Das Feld muss sich noch lichten

Berlin · So unübersichtlich wie zurzeit war die Lage bei den Liberalen selten. Eine Entscheidung, wer in der neuen Führungsriege vertreten ist, wird wohl erst kurz vor oder beim Bundesparteitag Mitte Mai in Rostock fallen.

Berlin. Es ist eine Art politisches Mikado: Wer sich zuerst bewegt, hat verloren. Im Postengerangel, das in der FDP-Führung seit der Rückzugserklärung von Guido Westerwelle eingesetzt hat, wagt selbst der designierte neue Vorsitzende, Gesundheitsminister Philipp Rösler, derzeit noch keine Festlegung. Entscheidungen fallen wohl erst kurz vor dem Bundesparteitag Mitte Mai in Rostock oder sogar direkt dort per Kampfabstimmung.
Die bisherigen stellvertretenden Parteivorsitzenden Andreas Pinkwart, Nordrhein-Westfalen, und Cornelia Pieper, Sachsen-Anhalt, treten nicht wieder an. Für sie kandidieren der neue nordrhein-westfälische Landeschef Daniel Bahr, ein Rösler-Intimus, und Justizministerin Sabine Leutheusser-Schnarrenberger aus Bayern. Beide Bewerbungen gelten als gesetzt und sicher.
Offen ist Stellvertreter Nummer drei, ein Posten, den derzeit noch Wirtschaftsminister Rainer Brüderle bekleidet. Er sagte gestern bei den Beratungen der FDP-Spitzengremien in Berlin nicht klar, ob er wieder antritt. Sein Landesverband Rheinland-Pfalz habe ihn vorgeschlagen, teilte der 65-Jährige lediglich mit. Nun müsse er "Gespräche führen".
Westerwelle aus dem Rennen


Ganz ähnlich wie Brüderle äußerte sich auch Sachsens Landeschef Holger Zastrow, der den versammelten liberalen Führungskräften mitteilte, die fünf Ost-Verbände wollten, dass wieder einer der Parteivizes aus den neuen Ländern komme und überlegten, ihn dafür vorzuschlagen. Zwischen Brüderle und Zastrow könnte es in Rostock eine Kampfabstimmung geben, Südschiene gegen Ostschiene.
Entwicklungshilfeminister Dirk Niebel bekundete ebenfalls sein Interesse, ließ aber offen, für welchen Posten genau.
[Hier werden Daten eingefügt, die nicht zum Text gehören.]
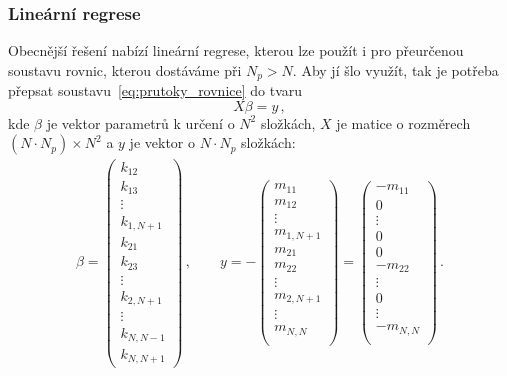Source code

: \subsubsection{Lineární regrese}
Obecnější řešení nabízí lineární regrese, kterou lze použít i pro přeurčenou soustavu rovnic, kterou dostáváme při $N_p>N$. Aby jí šlo využít, tak je potřeba přepsat soustavu~\eqref{eq:prutoky_rovnice} do tvaru 
\begin{equation}
    X\beta=y\,,
    \label{eq:prutoky_regrese}
\end{equation}
kde $\beta$ je vektor parametrů k určení o $N^2$ složkách, $X$ je matice o rozměrech $(N\cdot N_p)\times N^2$ a $y$ je vektor o $N\cdot N_p$ složkách:
\begin{align}
    \beta=
    \begin{pmatrix}
        k_{12}\\
        k_{13}\\
        \vdots\\
        k_{1,N+1}\\
        k_{21}\\
        k_{23}\\
        \vdots\\
        k_{2,N+1}\\
        \vdots\\
        k_{N,N-1}\\
        k_{N,N+1}
    \end{pmatrix}\,,\qquad y=
    -\begin{pmatrix}
        m_{11}\\
        m_{12}\\
        \vdots\\
        m_{1,N+1}\\
        m_{21}\\
        m_{22}\\
        \vdots\\
        m_{2,N+1}\\
        \vdots\\
        m_{N,N}\\
    \end{pmatrix}=
    \begin{pmatrix}
        -m_{11}\\
        0\\
        \vdots\\
        0\\
        0\\
        -m_{22}\\
        \vdots\\
        0\\
        \vdots\\
        -m_{N,N}\\
    \end{pmatrix}
    \,.
\end{align}
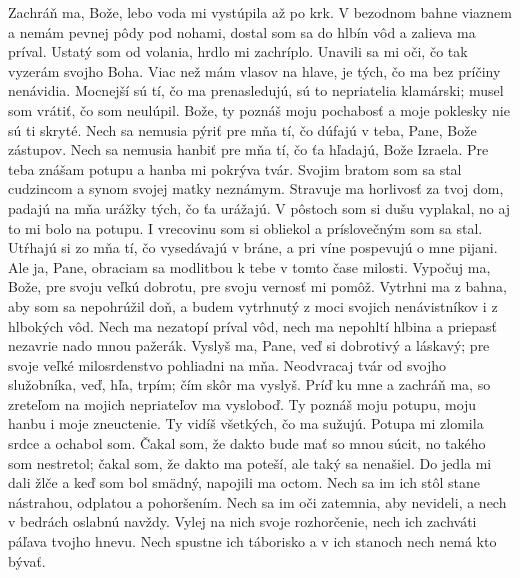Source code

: Zachráň ma, Bože, lebo voda mi vystúpila až po krk.
\versseparator
V bezodnom bahne viaznem a nemám pevnej pôdy pod nohami,
\versseparator
dostal som sa do hlbín vôd a zalieva ma príval.
\versseparator
Ustatý som od volania, hrdlo mi zachríplo.
Unavili sa mi oči, čo tak vyzerám svojho Boha.
\versseparator
Viac než mám vlasov na hlave,
je tých, čo ma bez príčiny nenávidia.
\versseparator
Mocnejší sú tí, čo ma prenasledujú, sú to nepriatelia klamárski;
musel som vrátiť, čo som neulúpil.
\versseparator
Bože, ty poznáš moju pochabosť
a moje poklesky nie sú ti skryté.
\versseparator
Nech sa nemusia pýriť pre mňa tí, čo dúfajú v teba,
Pane, Bože zástupov.
\versseparator
Nech sa nemusia hanbiť pre mňa tí,
čo ťa hľadajú, Bože Izraela.
\versseparator
Pre teba znášam potupu
a hanba mi pokrýva tvár.
\versseparator
Svojim bratom som sa stal cudzincom
a synom svojej matky neznámym.
\versseparator
Stravuje ma horlivosť za tvoj dom,
padajú na mňa urážky tých, čo ťa urážajú.
\versseparator
V pôstoch som si dušu vyplakal,
no aj to mi bolo na potupu.
\versseparator
I vrecovinu som si obliekol
a príslovečným som sa stal.
\versseparator
Utŕhajú si zo mňa tí, čo vysedávajú v bráne,
a pri víne pospevujú o mne pijani.
\versseparator
Ale ja, Pane, obraciam sa modlitbou k tebe
v tomto čase milosti.
\versseparator
Vypočuj ma, Bože, pre svoju veľkú dobrotu,
pre svoju vernosť mi pomôž.
\versseparator
Vytrhni ma z bahna, aby som sa nepohrúžil doň,
a budem vytrhnutý z moci svojich nenávistníkov
i z hlbokých vôd.
\versseparator
Nech ma nezatopí príval vôd,
nech ma nepohltí hlbina
a priepasť nezavrie nado mnou pažerák.
\versseparator
Vyslyš ma, Pane, veď si dobrotivý a láskavý;
pre svoje veľké milosrdenstvo pohliadni na mňa.
\versseparator
Neodvracaj tvár od svojho služobníka,
veď, hľa, trpím; čím skôr ma vyslyš.
\versseparator
Príď ku mne a zachráň ma,
so zreteľom na mojich nepriateľov ma vysloboď.
\versseparator
Ty poznáš moju potupu,
moju hanbu i moje zneuctenie.
\versseparator
Ty vidíš všetkých, čo ma sužujú.
Potupa mi zlomila srdce a ochabol som.
\versseparator
Čakal som, že dakto bude mať so mnou súcit, no takého som nestretol;
čakal som, že dakto ma poteší, ale taký sa nenašiel.
\versseparator
Do jedla mi dali žlče
a keď som bol smädný, napojili ma octom.
\versseparator
Nech sa im ich stôl stane nástrahou,
odplatou a pohoršením.
\versseparator
Nech sa im oči zatemnia, aby nevideli,
a nech v bedrách oslabnú navždy.
\versseparator
Vylej na nich svoje rozhorčenie,
nech ich zachváti páľava tvojho hnevu.
\versseparator
Nech spustne ich táborisko
a v ich stanoch nech nemá kto bývať.

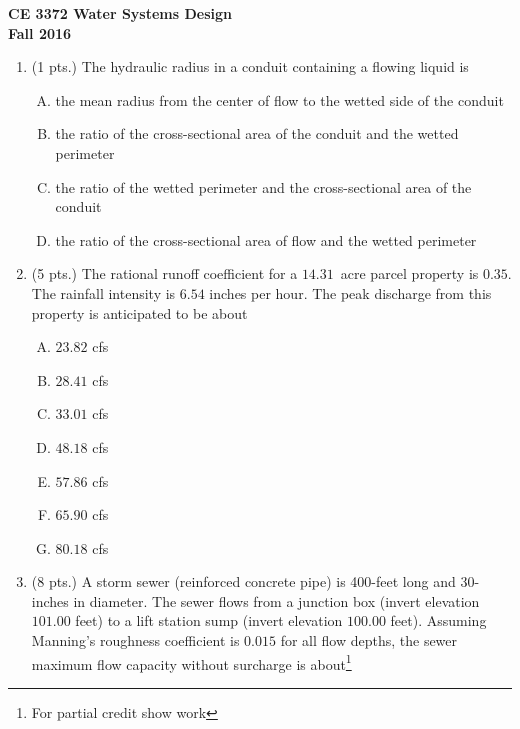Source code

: \documentclass[11pt]{article}
\begin{document}
\begingroup
\begin{center}
{\textbf{{ CE 3372 Water Systems Design}  \\ Fall 2016} }
\end{center}
\endgroup


\begin{enumerate}
\item  (1 pts.)
The hydraulic radius in a conduit containing a flowing liquid is
\begin{enumerate} [(A)]
\item	the mean radius from the center of flow to the wetted side of the conduit
\item	the ratio of the cross-sectional area of the conduit and the wetted perimeter
\item	the ratio of the wetted perimeter and the cross-sectional area of the conduit
\item	the ratio of the cross-sectional area of flow and the wetted perimeter
\end{enumerate}
\item (5 pts.)
The rational runoff coefficient for a $14.31$~acre parcel property is $0.35$.  
The rainfall intensity is $6.54$ inches per hour.  
The peak discharge from this property is anticipated to be about
\begin{enumerate} [(A)]
\item $23.82$ cfs
\item $28.41$ cfs
\item $33.01$ cfs
\item $48.18$ cfs
\item $57.86$ cfs
\item $65.90$ cfs
\item $80.18$ cfs
\end{enumerate}
\item  (8 pts.)
A storm sewer (reinforced concrete pipe) is 400-feet long and 30-inches in diameter.  The sewer flows from a junction box (invert elevation $101.00$ feet) to a lift station sump (invert elevation $100.00$ feet).  Assuming Manning's roughness coefficient is $0.015$ for all flow depths, the sewer maximum flow capacity without surcharge is about\footnote{For partial credit show work}

\end{enumerate}
\end{document}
Hessens FDP-Chef Jörg-Uwe Hahn, der zu Zeiten Westerwelles noch mächtig nach oben gedrängt hatte, sagte, er sei ein Teamspieler und spiele dort, wo Rösler ihn hinstelle. Beide zielen möglicherweise auf eine der drei ebenfalls frei werdenden Beisitzer-Positionen im Präsidium, für die Schleswig-Holstein wiederum seinen Parteirebellen Wolfgang Kubicki ins Rennen schickte.
So unübersichtlich war die Lage bei den Liberalen selten. "Das Feld wird sich bis zum Parteitag noch lichten", hofft nun Generalsekretär Christian Lindner. Aber auch eine Kampfabstimmung wäre seiner Meinung nach kein Beinbruch. "Wir sind eine Partei des Wettbewerbs."
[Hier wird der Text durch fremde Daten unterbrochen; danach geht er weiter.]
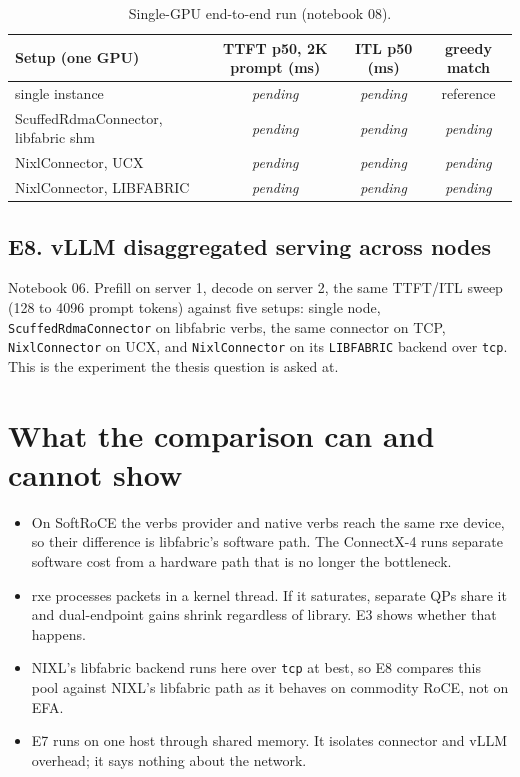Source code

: \documentclass[11pt,letterpaper]{article}
\newcommand{\pend}{\textit{pending}}
\begin{document}
\begin{table}[ht]
\centering\small
\begin{tabular}{@{}lccc@{}}
\toprule
Setup (one GPU) & TTFT p50, 2K prompt (ms) & ITL p50 (ms) & greedy match \\
\midrule
single instance & \pend & \pend & reference \\
ScuffedRdmaConnector, libfabric shm & \pend & \pend & \pend \\
NixlConnector, UCX & \pend & \pend & \pend \\
NixlConnector, LIBFABRIC & \pend & \pend & \pend \\
\bottomrule
\end{tabular}
\caption{Single-GPU end-to-end run (notebook 08).}
\end{table}

\subsection{E8. vLLM disaggregated serving across nodes}
Notebook 06. Prefill on server 1, decode on server 2, the same TTFT/ITL sweep (128 to 4096 prompt tokens) against five setups: single node, \texttt{ScuffedRdmaConnector} on libfabric verbs, the same connector on TCP, \texttt{NixlConnector} on UCX, and \texttt{NixlConnector} on its \texttt{LIBFABRIC} backend over \texttt{tcp}. This is the experiment the thesis question is asked at.

\section{What the comparison can and cannot show}

\begin{itemize}
\item On SoftRoCE the verbs provider and native verbs reach the same rxe device, so their difference is libfabric's software path. The ConnectX-4 runs separate software cost from a hardware path that is no longer the bottleneck.
\item rxe processes packets in a kernel thread. If it saturates, separate QPs share it and dual-endpoint gains shrink regardless of library. E3 shows whether that happens.
\item NIXL's libfabric backend runs here over \texttt{tcp} at best, so E8 compares this pool against NIXL's libfabric path as it behaves on commodity RoCE, not on EFA.
\item E7 runs on one host through shared memory. It isolates connector and vLLM overhead; it says nothing about the network.
\end{itemize}
\end{document}
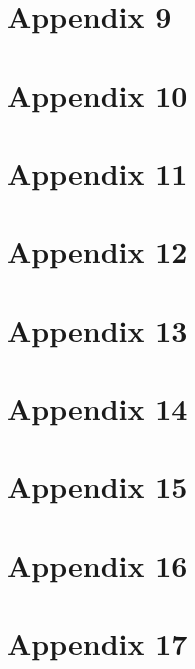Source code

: \chapter{Appendix 9}

\chapter{Appendix 10}

\chapter{Appendix 11}

\chapter{Appendix 12}

\chapter{Appendix 13}

\chapter{Appendix 14}

\chapter{Appendix 15}

\chapter{Appendix 16}

\chapter{Appendix 17}

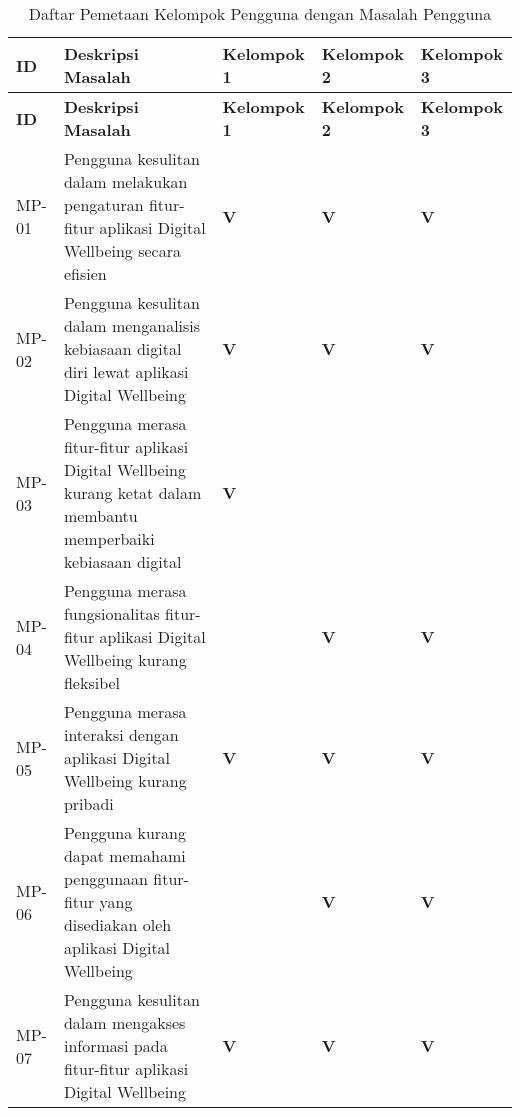 \RaggedLeft
\begin{footnotesize}
\begin{longtable}[c]{|>{\ccnormspacing}m{}|>{\ccnormspacing}m{}|>{\ccnormspacingcenter}m{}|>{\ccnormspacingcenter}m{}|>{\ccnormspacingcenter}m{}|}
  \caption{Daftar Pemetaan Kelompok Pengguna dengan Masalah Pengguna}
  \label{tab:pemetaan_masalah} \\
  \hline \rowcolor[HTML]{A3E5F5}
  \centering\textbf{ID} & \centering\textbf{Deskripsi Masalah} & \textbf{Kelompok 1} & \textbf{Kelompok 2} & \textbf{Kelompok 3} \\ \hline \endfirsthead
  \hline \rowcolor[HTML]{A3E5F5}
  \centering\textbf{ID} & \centering\textbf{Deskripsi Masalah} & \textbf{Kelompok 1} & \textbf{Kelompok 2} & \textbf{Kelompok 3} \\ \hline \endhead

  \hline \endfoot

  \centering MP-01 & Pengguna kesulitan dalam melakukan pengaturan fitur-fitur aplikasi Digital Wellbeing secara efisien & \textbf{V} & \textbf{V} & \textbf{V} \\ \hline
  \centering MP-02 & Pengguna kesulitan dalam menganalisis kebiasaan digital diri lewat aplikasi Digital Wellbeing & \textbf{V} & \textbf{V} & \textbf{V} \\ \hline
  \centering MP-03 & Pengguna merasa fitur-fitur aplikasi Digital Wellbeing kurang ketat dalam membantu memperbaiki kebiasaan digital & \textbf{V} &  &  \\ \hline
  \centering MP-04 & Pengguna merasa fungsionalitas fitur-fitur aplikasi Digital Wellbeing kurang fleksibel &  & \textbf{V} & \textbf{V} \\ \hline
  \centering MP-05 & Pengguna merasa interaksi dengan aplikasi Digital Wellbeing kurang pribadi & \textbf{V} & \textbf{V} & \textbf{V} \\ \hline
  \centering MP-06 & Pengguna kurang dapat memahami penggunaan fitur-fitur yang disediakan oleh aplikasi Digital Wellbeing &  & \textbf{V} & \textbf{V} \\ \hline
  \centering MP-07 & Pengguna kesulitan dalam mengakses informasi pada fitur-fitur aplikasi Digital Wellbeing & \textbf{V} & \textbf{V} & \textbf{V} \\ \hline

\end{longtable}
\end{footnotesize}
\justifying
\FloatBarrier

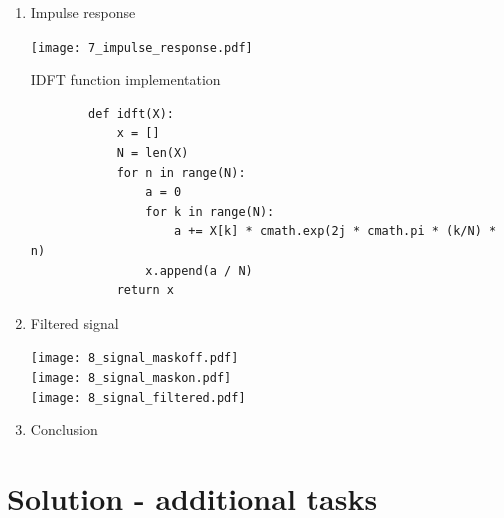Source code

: \documentclass[a4paper, 11pt]{article}
\begin{document}
\begin{enumerate}
        \item
        Impulse response

        \texttt{[image: 7\_impulse\_response.pdf]}

        IDFT function implementation

        \begin{verbatim}
        def idft(X):
            x = []
            N = len(X)
            for n in range(N):
                a = 0
                for k in range(N):
                    a += X[k] * cmath.exp(2j * cmath.pi * (k/N) * n)
                x.append(a / N)
            return x
        \end{verbatim}

        \newpage

        \item
        Filtered signal

        \texttt{[image: 8\_signal\_maskoff.pdf]} \\
        \texttt{[image: 8\_signal\_maskon.pdf]} \\
        \texttt{[image: 8\_signal\_filtered.pdf]}

        \item
        Conclusion

    \end{enumerate}

    \newpage
    \section*{Solution - additional tasks}
\end{document}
Für Lindner, der als Generalsekretär vom neuen Parteichef Rösler erneut vorgeschlagen werden wird und keine Konkurrenz hat, ist das leicht gesagt. Für Brüderle wäre eine Kampfabstimmung hingegen höchst gefährlich. Denn im Fall einer Niederlage auf dem Bundesparteitag wäre er auch als Minister kaum noch zu halten. In der Partei machen viele ihn persönlich für einen Teil der Verluste bei den Landtagswahlen im März verantwortlich, weil er den Atomausstieg indirekt als Wahlkampfmanöver bezeichnet hatte.
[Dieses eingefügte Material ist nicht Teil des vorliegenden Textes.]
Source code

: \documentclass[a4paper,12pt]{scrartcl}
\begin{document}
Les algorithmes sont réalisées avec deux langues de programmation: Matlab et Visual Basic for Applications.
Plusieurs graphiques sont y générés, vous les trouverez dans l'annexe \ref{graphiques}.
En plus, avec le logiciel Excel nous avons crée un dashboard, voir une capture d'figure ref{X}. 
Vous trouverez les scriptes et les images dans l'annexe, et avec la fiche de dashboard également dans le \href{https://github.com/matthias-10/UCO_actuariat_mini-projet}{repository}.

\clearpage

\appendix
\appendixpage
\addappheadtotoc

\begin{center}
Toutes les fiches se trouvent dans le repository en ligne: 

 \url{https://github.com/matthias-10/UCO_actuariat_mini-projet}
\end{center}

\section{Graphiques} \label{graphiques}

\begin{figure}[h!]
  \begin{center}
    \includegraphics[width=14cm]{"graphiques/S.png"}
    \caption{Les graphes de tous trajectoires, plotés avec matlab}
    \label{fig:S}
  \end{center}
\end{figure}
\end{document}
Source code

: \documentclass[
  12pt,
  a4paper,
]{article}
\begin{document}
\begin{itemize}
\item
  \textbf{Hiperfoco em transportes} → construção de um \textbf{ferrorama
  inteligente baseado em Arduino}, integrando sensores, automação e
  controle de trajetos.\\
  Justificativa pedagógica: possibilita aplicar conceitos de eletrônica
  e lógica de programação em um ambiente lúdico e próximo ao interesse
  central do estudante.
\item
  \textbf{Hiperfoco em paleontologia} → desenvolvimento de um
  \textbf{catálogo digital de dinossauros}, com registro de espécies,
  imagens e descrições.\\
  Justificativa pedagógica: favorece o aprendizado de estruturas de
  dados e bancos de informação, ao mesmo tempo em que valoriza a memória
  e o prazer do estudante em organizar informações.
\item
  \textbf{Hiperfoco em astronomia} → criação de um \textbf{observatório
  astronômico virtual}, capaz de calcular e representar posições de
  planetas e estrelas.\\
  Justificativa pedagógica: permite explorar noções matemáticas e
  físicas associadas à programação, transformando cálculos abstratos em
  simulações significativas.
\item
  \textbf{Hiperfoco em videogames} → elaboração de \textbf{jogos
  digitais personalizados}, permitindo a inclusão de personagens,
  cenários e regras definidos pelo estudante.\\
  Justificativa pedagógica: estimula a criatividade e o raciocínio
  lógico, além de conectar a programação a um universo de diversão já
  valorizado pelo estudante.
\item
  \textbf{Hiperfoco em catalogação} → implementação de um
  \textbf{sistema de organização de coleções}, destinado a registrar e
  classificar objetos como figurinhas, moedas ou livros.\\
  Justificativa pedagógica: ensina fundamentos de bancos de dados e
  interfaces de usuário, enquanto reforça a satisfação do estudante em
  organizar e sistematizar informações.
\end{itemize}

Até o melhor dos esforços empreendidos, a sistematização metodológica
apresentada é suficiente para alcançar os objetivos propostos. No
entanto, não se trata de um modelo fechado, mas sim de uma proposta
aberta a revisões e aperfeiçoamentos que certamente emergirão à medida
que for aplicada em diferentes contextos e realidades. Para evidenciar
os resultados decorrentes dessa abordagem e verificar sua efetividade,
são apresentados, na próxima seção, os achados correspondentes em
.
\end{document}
Es ist gut denkbar, dass Brüderle verzichtet, wenn ihm eine Kandidatur nach den Gesprächen, die er nun führen will, zu riskant erscheint. Fraglich ist, ob Rösler in die Auseinandersetzung eingreift. Zwar bescheinigten ihm die Führungsgremien gestern ausdrücklich das Recht, sich ein Team zusammenzustellen, andererseits sollen dem Parteitag nicht zu viele Vorgaben gemacht werden. Denn die Unruhe in der FDP ist ohnehin schon groß, die Stimmung schwer kalkulierbar. Rösler liefe Gefahr, mit einer Niederlage zu starten.
Wohl aus diesem Grund beschränkte der designierte Chef sich gestern auf die Aussage, dass die Landesverbände für die Parteispitze noch viel zu wenig Frauen vorgeschlagen hätten. Einer ist ganz raus aus allen Rennen und Betrachtungen: Ex-Parteichef Guido Westerwelle. "Ich bin in der fröhlichen Situation, den Prozess hier moderieren zu können", sagte er gut gelaunt und fragte die Landesverbände reihum nach ihren Vorschlägen.